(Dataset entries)
============================================================

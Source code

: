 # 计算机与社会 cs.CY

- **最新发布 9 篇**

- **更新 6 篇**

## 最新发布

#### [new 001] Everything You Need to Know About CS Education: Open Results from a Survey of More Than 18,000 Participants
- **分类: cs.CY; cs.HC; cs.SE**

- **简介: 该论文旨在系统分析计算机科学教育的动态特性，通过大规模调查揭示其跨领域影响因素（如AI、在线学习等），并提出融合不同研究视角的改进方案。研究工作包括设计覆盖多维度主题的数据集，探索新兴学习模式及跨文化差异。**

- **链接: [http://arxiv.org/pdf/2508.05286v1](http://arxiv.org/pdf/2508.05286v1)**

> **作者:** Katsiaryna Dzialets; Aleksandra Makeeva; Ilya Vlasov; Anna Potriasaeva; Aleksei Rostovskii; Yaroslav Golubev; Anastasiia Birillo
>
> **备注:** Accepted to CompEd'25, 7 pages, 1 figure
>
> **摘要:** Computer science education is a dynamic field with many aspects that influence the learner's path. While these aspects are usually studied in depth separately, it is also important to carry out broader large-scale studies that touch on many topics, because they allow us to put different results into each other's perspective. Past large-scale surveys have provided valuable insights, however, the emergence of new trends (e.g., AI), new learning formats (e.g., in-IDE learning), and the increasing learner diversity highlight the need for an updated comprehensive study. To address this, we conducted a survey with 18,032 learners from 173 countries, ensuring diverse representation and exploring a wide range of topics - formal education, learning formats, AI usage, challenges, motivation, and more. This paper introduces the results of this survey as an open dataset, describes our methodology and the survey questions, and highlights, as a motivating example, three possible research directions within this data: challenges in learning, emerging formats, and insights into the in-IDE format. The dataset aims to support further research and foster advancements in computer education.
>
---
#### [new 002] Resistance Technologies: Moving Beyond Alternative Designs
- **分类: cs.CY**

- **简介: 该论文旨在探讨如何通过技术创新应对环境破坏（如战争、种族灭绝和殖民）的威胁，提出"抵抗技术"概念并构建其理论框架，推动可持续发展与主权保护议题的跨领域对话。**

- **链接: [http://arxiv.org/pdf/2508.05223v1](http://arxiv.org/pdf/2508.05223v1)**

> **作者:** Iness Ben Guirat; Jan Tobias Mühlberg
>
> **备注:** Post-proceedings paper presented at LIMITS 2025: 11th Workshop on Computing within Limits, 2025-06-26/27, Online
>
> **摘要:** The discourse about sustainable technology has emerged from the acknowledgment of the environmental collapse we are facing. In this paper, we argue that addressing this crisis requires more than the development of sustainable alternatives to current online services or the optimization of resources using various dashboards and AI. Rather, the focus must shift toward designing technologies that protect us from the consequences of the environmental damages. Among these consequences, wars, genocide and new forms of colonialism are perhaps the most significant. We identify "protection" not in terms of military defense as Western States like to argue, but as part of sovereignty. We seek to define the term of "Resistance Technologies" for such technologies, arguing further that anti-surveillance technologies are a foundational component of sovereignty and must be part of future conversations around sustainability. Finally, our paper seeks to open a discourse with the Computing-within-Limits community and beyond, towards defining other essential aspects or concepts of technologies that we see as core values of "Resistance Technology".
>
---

============================================================

• [Exercise directions]:
Every record, from top to bottom, must be transcribed exactly.

• [Answer area]:
Source code

: # 计算机与社会 cs.CY

- **最新发布 9 篇**

- **更新 6 篇**

## 最新发布

#### [new 001] Everything You Need to Know About CS Education: Open Results from a Survey of More Than 18,000 Participants
- **分类: cs.CY; cs.HC; cs.SE**

- **简介: 该论文旨在系统分析计算机科学教育的动态特性，通过大规模调查揭示其跨领域影响因素（如AI、在线学习等），并提出融合不同研究视角的改进方案。研究工作包括设计覆盖多维度主题的数据集，探索新兴学习模式及跨文化差异。**

- **链接: [http://arxiv.org/pdf/2508.05286v1](http://arxiv.org/pdf/2508.05286v1)**

> **作者:** Katsiaryna Dzialets; Aleksandra Makeeva; Ilya Vlasov; Anna Potriasaeva; Aleksei Rostovskii; Yaroslav Golubev; Anastasiia Birillo
>
> **备注:** Accepted to CompEd'25, 7 pages, 1 figure
>
> **摘要:** Computer science education is a dynamic field with many aspects that influence the learner's path. While these aspects are usually studied in depth separately, it is also important to carry out broader large-scale studies that touch on many topics, because they allow us to put different results into each other's perspective. Past large-scale surveys have provided valuable insights, however, the emergence of new trends (e.g., AI), new learning formats (e.g., in-IDE learning), and the increasing learner diversity highlight the need for an updated comprehensive study. To address this, we conducted a survey with 18,032 learners from 173 countries, ensuring diverse representation and exploring a wide range of topics - formal education, learning formats, AI usage, challenges, motivation, and more. This paper introduces the results of this survey as an open dataset, describes our methodology and the survey questions, and highlights, as a motivating example, three possible research directions within this data: challenges in learning, emerging formats, and insights into the in-IDE format. The dataset aims to support further research and foster advancements in computer education.
>
---
#### [new 002] Resistance Technologies: Moving Beyond Alternative Designs
- **分类: cs.CY**

- **简介: 该论文旨在探讨如何通过技术创新应对环境破坏（如战争、种族灭绝和殖民）的威胁，提出"抵抗技术"概念并构建其理论框架，推动可持续发展与主权保护议题的跨领域对话。**

- **链接: [http://arxiv.org/pdf/2508.05223v1](http://arxiv.org/pdf/2508.05223v1)**

> **作者:** Iness Ben Guirat; Jan Tobias Mühlberg
>
> **备注:** Post-proceedings paper presented at LIMITS 2025: 11th Workshop on Computing within Limits, 2025-06-26/27, Online
>
> **摘要:** The discourse about sustainable technology has emerged from the acknowledgment of the environmental collapse we are facing. In this paper, we argue that addressing this crisis requires more than the development of sustainable alternatives to current online services or the optimization of resources using various dashboards and AI. Rather, the focus must shift toward designing technologies that protect us from the consequences of the environmental damages. Among these consequences, wars, genocide and new forms of colonialism are perhaps the most significant. We identify "protection" not in terms of military defense as Western States like to argue, but as part of sovereignty. We seek to define the term of "Resistance Technologies" for such technologies, arguing further that anti-surveillance technologies are a foundational component of sovereignty and must be part of future conversations around sustainability. Finally, our paper seeks to open a discourse with the Computing-within-Limits community and beyond, towards defining other essential aspects or concepts of technologies that we see as core values of "Resistance Technology".
>
---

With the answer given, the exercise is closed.